■ **Work task**
Each record, minus any picture, should be returned exactly as written.

■ **Given data**

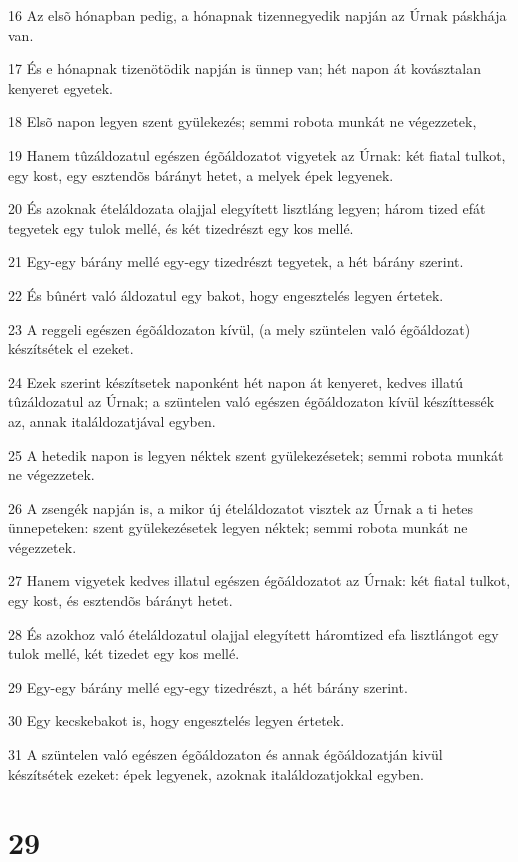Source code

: \par 16 Az elsõ hónapban pedig, a hónapnak tizennegyedik napján az Úrnak páskhája van.
\par 17 És e hónapnak tizenötödik napján is ünnep van; hét napon át kovásztalan kenyeret egyetek.
\par 18 Elsõ napon legyen szent gyülekezés; semmi robota munkát ne végezzetek,
\par 19 Hanem tûzáldozatul egészen égõáldozatot vigyetek az Úrnak: két fiatal tulkot, egy kost, egy esztendõs bárányt hetet, a melyek épek legyenek.
\par 20 És azoknak ételáldozata olajjal elegyített lisztláng legyen; három tized efát tegyetek egy tulok mellé, és két tizedrészt egy kos mellé.
\par 21 Egy-egy bárány mellé egy-egy tizedrészt tegyetek, a hét bárány szerint.
\par 22 És bûnért való áldozatul egy bakot, hogy engesztelés legyen értetek.
\par 23 A reggeli egészen égõáldozaton kívül, (a mely szüntelen való égõáldozat) készítsétek el ezeket.
\par 24 Ezek szerint készítsetek naponként hét napon át kenyeret, kedves illatú tûzáldozatul az Úrnak; a szüntelen való egészen égõáldozaton kívül készíttessék az, annak italáldozatjával egyben.
\par 25 A hetedik napon is legyen néktek szent gyülekezésetek; semmi robota munkát ne végezzetek.
\par 26 A zsengék napján is, a mikor új ételáldozatot visztek az Úrnak a ti hetes ünnepeteken: szent gyülekezésetek legyen néktek; semmi robota munkát ne végezzetek.
\par 27 Hanem vigyetek kedves illatul egészen égõáldozatot az Úrnak: két fiatal tulkot, egy kost, és esztendõs bárányt hetet.
\par 28 És azokhoz való ételáldozatul olajjal elegyített háromtized efa lisztlángot egy tulok mellé, két tizedet egy kos mellé.
\par 29 Egy-egy bárány mellé egy-egy tizedrészt, a hét bárány szerint.
\par 30 Egy kecskebakot is, hogy engesztelés legyen értetek.
\par 31 A szüntelen való egészen égõáldozaton és annak égõáldozatján kivül készítsétek ezeket: épek legyenek, azoknak italáldozatjokkal egyben.

\chapter{29}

■ **Answer for the task**
Source code

: \par 16 Az elsõ hónapban pedig, a hónapnak tizennegyedik napján az Úrnak páskhája van.
\par 17 És e hónapnak tizenötödik napján is ünnep van; hét napon át kovásztalan kenyeret egyetek.
\par 18 Elsõ napon legyen szent gyülekezés; semmi robota munkát ne végezzetek,
\par 19 Hanem tûzáldozatul egészen égõáldozatot vigyetek az Úrnak: két fiatal tulkot, egy kost, egy esztendõs bárányt hetet, a melyek épek legyenek.
\par 20 És azoknak ételáldozata olajjal elegyített lisztláng legyen; három tized efát tegyetek egy tulok mellé, és két tizedrészt egy kos mellé.
\par 21 Egy-egy bárány mellé egy-egy tizedrészt tegyetek, a hét bárány szerint.
\par 22 És bûnért való áldozatul egy bakot, hogy engesztelés legyen értetek.
\par 23 A reggeli egészen égõáldozaton kívül, (a mely szüntelen való égõáldozat) készítsétek el ezeket.
\par 24 Ezek szerint készítsetek naponként hét napon át kenyeret, kedves illatú tûzáldozatul az Úrnak; a szüntelen való egészen égõáldozaton kívül készíttessék az, annak italáldozatjával egyben.
\par 25 A hetedik napon is legyen néktek szent gyülekezésetek; semmi robota munkát ne végezzetek.
\par 26 A zsengék napján is, a mikor új ételáldozatot visztek az Úrnak a ti hetes ünnepeteken: szent gyülekezésetek legyen néktek; semmi robota munkát ne végezzetek.
\par 27 Hanem vigyetek kedves illatul egészen égõáldozatot az Úrnak: két fiatal tulkot, egy kost, és esztendõs bárányt hetet.
\par 28 És azokhoz való ételáldozatul olajjal elegyített háromtized efa lisztlángot egy tulok mellé, két tizedet egy kos mellé.
\par 29 Egy-egy bárány mellé egy-egy tizedrészt, a hét bárány szerint.
\par 30 Egy kecskebakot is, hogy engesztelés legyen értetek.
\par 31 A szüntelen való egészen égõáldozaton és annak égõáldozatján kivül készítsétek ezeket: épek legyenek, azoknak italáldozatjokkal egyben.

\chapter{29}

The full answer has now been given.